4The disagreement also raises the question of perceptions of power. Hopkins, like others before and since, based his case for conflict, tension and hostility between emperors and aristocrats mainly on written testimony produced by members of the senatorial and equestrian orders.4 Were Tacitus, Suetonius and Dio wrong to claim that real power was at stake in the high politics of the empire? If so, how can we use their testimony to examine Roman Power? But if they were correct – and they were after all very close to what they described – then how should we relate short-term conflicts at the centre to the long-term processes through which wealth drained (or was sucked) to the top? Perhaps there was almost no connection and what we have is a detailed and often thrilling account of essentially trivial events that had little or no consequences in the long term. The anxiety is Braudelian. Did the history of events make any contribution to structural history, or did the latter simply provide a context for the former. Is Roman Power a single field of enquiry?
5The contrast of timing is significant. De Ste Croix’s approach invites us to think about structural violence, and about the essential stability of Roman Power. If Roman Power was not about sustaining social hierarchy through law, ceremony, fiscality and violence then what was it about? Yet the second approach takes us closer to the tortured heart of imperial government, and the experienced paradox of the Roman élite that despite their spectacular eminence they might be subjected to degrading subordination and terrifying risk. As a class their position may have been almost unassailable. Yet as individuals the most prominent figures were often also in the most precarious of positions. This included the emperors themselves.
Power at the edge
6Similar issues arise in respect of the provinces, where Roman power seems at first sight easy to describe – as the power exercised by Romans over non-Romans – but on reflection is more difficult to pin down. The idea that power was something exercised by Romans over others seems to cohere with the language that Cicero and others employed to describe the obligations laid on provincial governors.5 Terms like imperium evoke transitive verbs in which Romans are actors and provincials objects of domination.

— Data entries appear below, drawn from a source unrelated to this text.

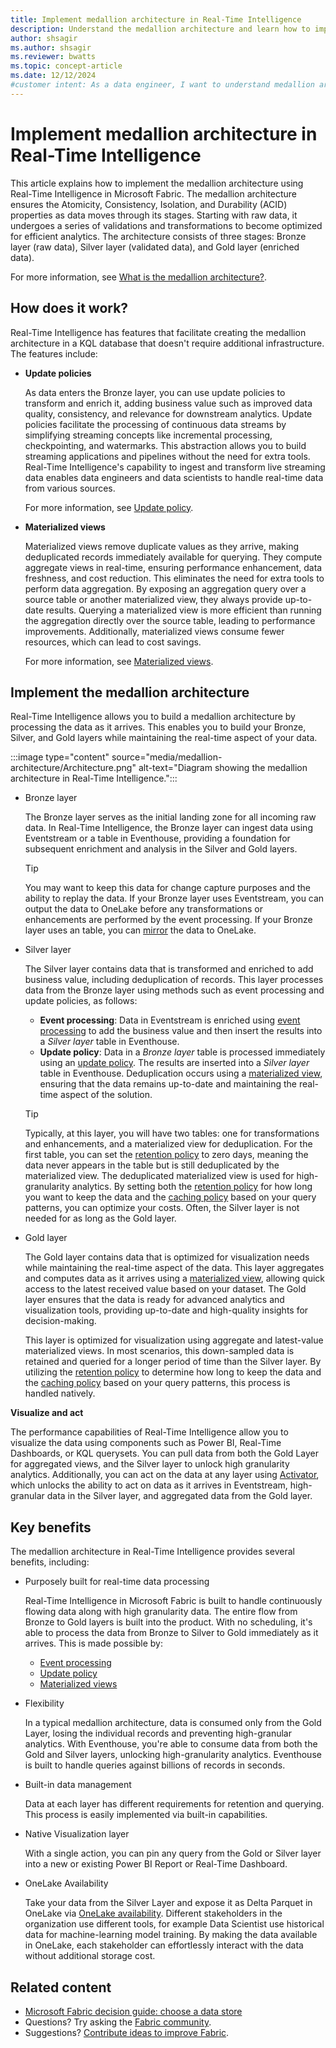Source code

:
 ```yaml
---
title: Implement medallion architecture in Real-Time Intelligence
description: Understand the medallion architecture and learn how to implement within Real-Time Intelligence.
author: shsagir
ms.author: shsagir
ms.reviewer: bwatts
ms.topic: concept-article
ms.date: 12/12/2024
#customer intent: As a data engineer, I want to understand medallion architecture in Real-Time Intelligence and learn how to implement a KQL database so that I can optimally structure and store my organization's data.
---
```


# Implement medallion architecture in Real-Time Intelligence

This article explains how to implement the medallion architecture using Real-Time Intelligence in Microsoft Fabric. The medallion architecture ensures the Atomicity, Consistency, Isolation, and Durability (ACID) properties as data moves through its stages. Starting with raw data, it undergoes a series of validations and transformations to become optimized for efficient analytics. The architecture consists of three stages: Bronze layer (raw data), Silver layer (validated data), and Gold layer (enriched data).

For more information, see [What is the medallion architecture?](/azure/databricks/lakehouse/medallion).

## How does it work?

Real-Time Intelligence has features that facilitate creating the medallion architecture in a KQL database that doesn't require additional infrastructure. The features include:

- **Update policies**

    As data enters the Bronze layer, you can use update policies to transform and enrich it, adding business value such as improved data quality, consistency, and relevance for downstream analytics. Update policies facilitate the processing of continuous data streams by simplifying streaming concepts like incremental processing, checkpointing, and watermarks. This abstraction allows you to build streaming applications and pipelines without the need for extra tools. Real-Time Intelligence's capability to ingest and transform live streaming data enables data engineers and data scientists to handle real-time data from various sources.

    For more information, see [Update policy](/kusto/management/update-policy?view=microsoft-fabric&preserve-view=true).

- **Materialized views**

    Materialized views remove duplicate values as they arrive, making deduplicated records immediately available for querying. They compute aggregate views in real-time, ensuring performance enhancement, data freshness, and cost reduction. This eliminates the need for extra tools to perform data aggregation. By exposing an aggregation query over a source table or another materialized view, they always provide up-to-date results. Querying a materialized view is more efficient than running the aggregation directly over the source table, leading to performance improvements. Additionally, materialized views consume fewer resources, which can lead to cost savings.

    For more information, see [Materialized views](/kusto/management/materialized-views/materialized-view-overview?view=microsoft-fabric&preserve-view=true).

## Implement the medallion architecture

Real-Time Intelligence allows you to build a medallion architecture by processing the data as it arrives. This enables you to build your Bronze, Silver, and Gold layers while maintaining the real-time aspect of your data.

:::image type="content" source="media/medallion-architecture/Architecture.png" alt-text="Diagram showing the medallion architecture in Real-Time Intelligence.":::

- Bronze layer

    The Bronze layer serves as the initial landing zone for all incoming raw data. In Real-Time Intelligence, the Bronze layer can ingest data using Eventstream or a table in Eventhouse, providing a foundation for subsequent enrichment and analysis in the Silver and Gold layers.

    > [!TIP]
    > You may want to keep this data for change capture purposes and the ability to replay the data. If your Bronze layer uses Eventstream, you can output the data to OneLake before any transformations or enhancements are performed by the event processing. If your Bronze layer uses an table, you can [mirror](event-house-onelake-availability.md) the data to OneLake.

- Silver layer

    The Silver layer contains data that is transformed and enriched to add business value, including deduplication of records. This layer processes data from the Bronze layer using methods such as event processing and update policies, as follows:

    - **Event processing**: Data in Eventstream is enriched using [event processing](/fabric/real-time-intelligence/event-streams/process-events-using-event-processor-editor?pivots=enhanced-capabilities) to add the business value and then insert the results into a *Silver layer* table in Eventhouse.
    - **Update policy**: Data in a *Bronze layer* table is processed immediately using an [update policy](/kusto/management/update-policy?view=microsoft-fabric&preserve-view=true). The results are inserted into a *Silver layer* table in Eventhouse. Deduplication occurs using a [materialized view](/kusto/management/materialized-views/materialized-view-overview?view=microsoft-fabric&preserve-view=true), ensuring that the data remains up-to-date and maintaining the real-time aspect of the solution.

    > [!TIP]
    > Typically, at this layer, you will have two tables: one for transformations and enhancements, and a materialized view for deduplication. For the first table, you can set the [retention policy](/kusto/management/retention-policy?view=microsoft-fabric&preserve-view=true) to zero days, meaning the data never appears in the table but is still deduplicated by the materialized view. The deduplicated materialized view is used for high-granularity analytics. By setting both the [retention policy](/kusto/management/retention-policy?view=microsoft-fabric&preserve-view=true) for how long you want to keep the data and the [caching policy](/kusto/management/cache-policy?view=microsoft-fabric&preserve-view=true) based on your query patterns, you can optimize your costs. Often, the Silver layer is not needed for as long as the Gold layer.

- Gold layer

    The Gold layer contains data that is optimized for visualization needs while maintaining the real-time aspect of the data. This layer aggregates and computes data as it arrives using a [materialized view](/kusto/management/materialized-views/materialized-view-overview?view=microsoft-fabric&preserve-view=true), allowing quick access to the latest received value based on your dataset. The Gold layer ensures that the data is ready for advanced analytics and visualization tools, providing up-to-date and high-quality insights for decision-making.

    This layer is optimized for visualization using aggregate and latest-value materialized views. In most scenarios, this down-sampled data is retained and queried for a longer period of time than the Silver layer. By utilizing the [retention policy](/kusto/management/retention-policy?view=microsoft-fabric&preserve-view=true) to determine how long to keep the data and the [caching policy](/kusto/management/cache-policy?view=microsoft-fabric&preserve-view=true) based on your query patterns, this process is handled natively.

**Visualize and act**

The performance capabilities of Real-Time Intelligence allow you to visualize the data using components such as Power BI, Real-Time Dashboards, or KQL querysets. You can pull data from both the Gold Layer for aggregated views, and the Silver layer to unlock high granularity analytics. Additionally, you can act on the data at any layer using [Activator](data-activator/activator-introduction.md), which unlocks the ability to act on data as it arrives in Eventstream, high-granular data in the Silver layer, and aggregated data from the Gold layer.

## Key benefits

The medallion architecture in Real-Time Intelligence provides several benefits, including:

- Purposely built for real-time data processing

    Real-Time Intelligence in Microsoft Fabric is built to handle continuously flowing data along with high granularity data. The entire flow from Bronze to Gold layers is built into the product. With no scheduling, it's able to process the data from Bronze to Silver to Gold immediately as it arrives. This is made possible by:

    - [Event processing](/fabric/real-time-intelligence/event-streams/process-events-using-event-processor-editor?pivots=enhanced-capabilities)
    - [Update policy](/kusto/management/update-policy?view=microsoft-fabric&preserve-view=true)
    - [Materialized views](/kusto/management/materialized-views/materialized-view-overview?view=microsoft-fabric&preserve-view=true)

- Flexibility

    In a typical medallion architecture, data is consumed only from the Gold Layer, losing the individual records and preventing high-granular analytics. With Eventhouse, you're able to consume data from both the Gold and Silver layers, unlocking high-granularity analytics. Eventhouse is built to handle queries against billions of records in seconds.

- Built-in data management

    Data at each layer has different requirements for retention and querying. This process is easily implemented via built-in capabilities.

- Native Visualization layer

    With a single action, you can pin any query from the Gold or Silver layer into a new or existing Power BI Report or Real-Time Dashboard.

- OneLake Availability

    Take your data from the Silver Layer and expose it as Delta Parquet in OneLake via [OneLake availability](event-house-onelake-availability.md). Different stakeholders in the organization use different tools, for example Data Scientist use historical data for machine-learning model training. By making the data available in OneLake, each stakeholder can effortlessly interact with the data without additional storage cost.

## Related content

- [Microsoft Fabric decision guide: choose a data store](../get-started/decision-guide-data-store.md)
- Questions? Try asking the [Fabric community](https://community.fabric.microsoft.com/).
- Suggestions? [Contribute ideas to improve Fabric](https://ideas.fabric.microsoft.com/).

7Yet when considered more carefully relations of power turn out to be more complicated. The extension of Roman influence in the east during the last two centuries BCE often involved not the removal of local power structures, but their co-optation to serve Roman influences. Most areas continued to be ruled by kings, but the territories allocated to each king might be altered, divided or reallocated on the order of commissions of legati or later the command of individual generals with plenipotentiary authority such as Lucullus and Sulla, Pompey and Antony. Some kings were replaced, and others sustained only by Roman support.6 We might understand all this as the expansion of Roman power – as Polybius certainly did using the term arche to describe it – yet few Roman officials were regularly to be found east of the Adriatic before the reign of Augustus, and few actual orders were issued to the friends of Rome. Power was the power to command, whether or not it was exercised. For most of the time it was visible only in the recognition that other peoples made of the hegemony exercised by the senate and people of Rome, by their attempts to ascertain or anticipate the Romans’ desires and to comply with them, by the referral of difficult issues to the Senate or its representatives. Roman power, in other words, was reflected in a new context for the exercise of local power, in a set of additional constraints on and redirections of authority.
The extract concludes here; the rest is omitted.